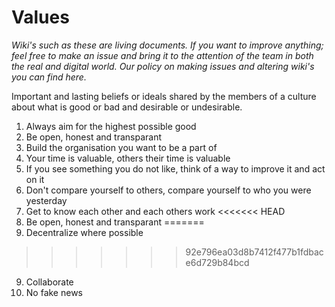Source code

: # Values

_Wiki's such as these are living documents. If you want to improve anything; feel free to make an issue and bring it to the attention of the team in both the real and digital world. Our policy on making issues and altering wiki's you can find here._

Important and lasting beliefs or ideals shared by the members of a culture about what is good or bad and desirable or undesirable. 

1. Always aim for the highest possible good
2. Be open, honest and transparant 
3. Build the organisation you want to be a part of
4. Your time is valuable, others their time is valuable
5. If you see something you do not like, think of a way to improve it and act on it
6. Don't compare yourself to others, compare yourself to who you were yesterday
7. Get to know each other and each others work
<<<<<<< HEAD
8. Be open, honest and transparant
=======
8. Decentralize where possible
>>>>>>> 92e796ea03d8b7412f477b1fdbace6d729b84bcd
9. Collaborate
10. No fake news



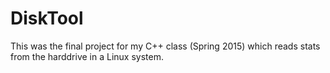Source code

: # DiskTool
This was the final project for my C++ class (Spring 2015) which reads stats from the harddrive in a Linux system.
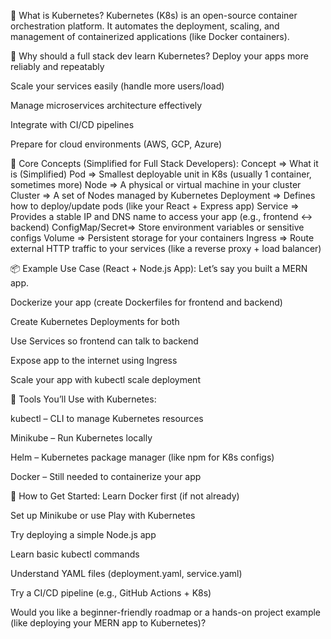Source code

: 🚀 What is Kubernetes?
Kubernetes (K8s) is an open-source container orchestration platform. It automates the deployment, scaling, and management of containerized applications (like Docker containers).

🧠 Why should a full stack dev learn Kubernetes?
Deploy your apps more reliably and repeatably

Scale your services easily (handle more users/load)

Manage microservices architecture effectively

Integrate with CI/CD pipelines

Prepare for cloud environments (AWS, GCP, Azure)

🧱 Core Concepts (Simplified for Full Stack Developers):
Concept =>	What it is (Simplified)
Pod =>	Smallest deployable unit in K8s (usually 1 container, sometimes more)
Node =>	A physical or virtual machine in your cluster
Cluster =>	A set of Nodes managed by Kubernetes
Deployment =>	Defines how to deploy/update pods (like your React + Express app)
Service =>	Provides a stable IP and DNS name to access your app (e.g., frontend ↔ backend)
ConfigMap/Secret=>	Store environment variables or sensitive configs
Volume =>	Persistent storage for your containers
Ingress =>	Route external HTTP traffic to your services (like a reverse proxy + load balancer)

📦 Example Use Case (React + Node.js App):
Let’s say you built a MERN app.

Dockerize your app (create Dockerfiles for frontend and backend)

Create Kubernetes Deployments for both

Use Services so frontend can talk to backend

Expose app to the internet using Ingress

Scale your app with kubectl scale deployment

🔧 Tools You’ll Use with Kubernetes:

kubectl – CLI to manage Kubernetes resources

Minikube – Run Kubernetes locally

Helm – Kubernetes package manager (like npm for K8s configs)

Docker – Still needed to containerize your app

🎯 How to Get Started:
Learn Docker first (if not already)

Set up Minikube or use Play with Kubernetes

Try deploying a simple Node.js app

Learn basic kubectl commands

Understand YAML files (deployment.yaml, service.yaml)

Try a CI/CD pipeline (e.g., GitHub Actions + K8s)

Would you like a beginner-friendly roadmap or a hands-on project example (like deploying your MERN app to Kubernetes)?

== Task prompt ==
Nothing but an exact repeat of the records, pictures excluded, belongs in the answer.

== Response ==
Source code

: # Values

_Wiki's such as these are living documents. If you want to improve anything; feel free to make an issue and bring it to the attention of the team in both the real and digital world. Our policy on making issues and altering wiki's you can find here._

Important and lasting beliefs or ideals shared by the members of a culture about what is good or bad and desirable or undesirable. 

1. Always aim for the highest possible good
2. Be open, honest and transparant 
3. Build the organisation you want to be a part of
4. Your time is valuable, others their time is valuable
5. If you see something you do not like, think of a way to improve it and act on it
6. Don't compare yourself to others, compare yourself to who you were yesterday
7. Get to know each other and each others work
<<<<<<< HEAD
8. Be open, honest and transparant
=======
8. Decentralize where possible
>>>>>>> 92e796ea03d8b7412f477b1fdbace6d729b84bcd
9. Collaborate
10. No fake news



Source code

: # DiskTool
This was the final project for my C++ class (Spring 2015) which reads stats from the harddrive in a Linux system.
Source code

: 🚀 What is Kubernetes?
Kubernetes (K8s) is an open-source container orchestration platform. It automates the deployment, scaling, and management of containerized applications (like Docker containers).

🧠 Why should a full stack dev learn Kubernetes?
Deploy your apps more reliably and repeatably

Scale your services easily (handle more users/load)

Manage microservices architecture effectively

Integrate with CI/CD pipelines

Prepare for cloud environments (AWS, GCP, Azure)

🧱 Core Concepts (Simplified for Full Stack Developers):
Concept =>	What it is (Simplified)
Pod =>	Smallest deployable unit in K8s (usually 1 container, sometimes more)
Node =>	A physical or virtual machine in your cluster
Cluster =>	A set of Nodes managed by Kubernetes
Deployment =>	Defines how to deploy/update pods (like your React + Express app)
Service =>	Provides a stable IP and DNS name to access your app (e.g., frontend ↔ backend)
ConfigMap/Secret=>	Store environment variables or sensitive configs
Volume =>	Persistent storage for your containers
Ingress =>	Route external HTTP traffic to your services (like a reverse proxy + load balancer)

📦 Example Use Case (React + Node.js App):
Let’s say you built a MERN app.

Dockerize your app (create Dockerfiles for frontend and backend)

Create Kubernetes Deployments for both

Use Services so frontend can talk to backend

Expose app to the internet using Ingress

Scale your app with kubectl scale deployment

🔧 Tools You’ll Use with Kubernetes:

kubectl – CLI to manage Kubernetes resources

Minikube – Run Kubernetes locally

Helm – Kubernetes package manager (like npm for K8s configs)

Docker – Still needed to containerize your app

🎯 How to Get Started:
Learn Docker first (if not already)

Set up Minikube or use Play with Kubernetes

Try deploying a simple Node.js app

Learn basic kubectl commands

Understand YAML files (deployment.yaml, service.yaml)

Try a CI/CD pipeline (e.g., GitHub Actions + K8s)

Would you like a beginner-friendly roadmap or a hands-on project example (like deploying your MERN app to Kubernetes)?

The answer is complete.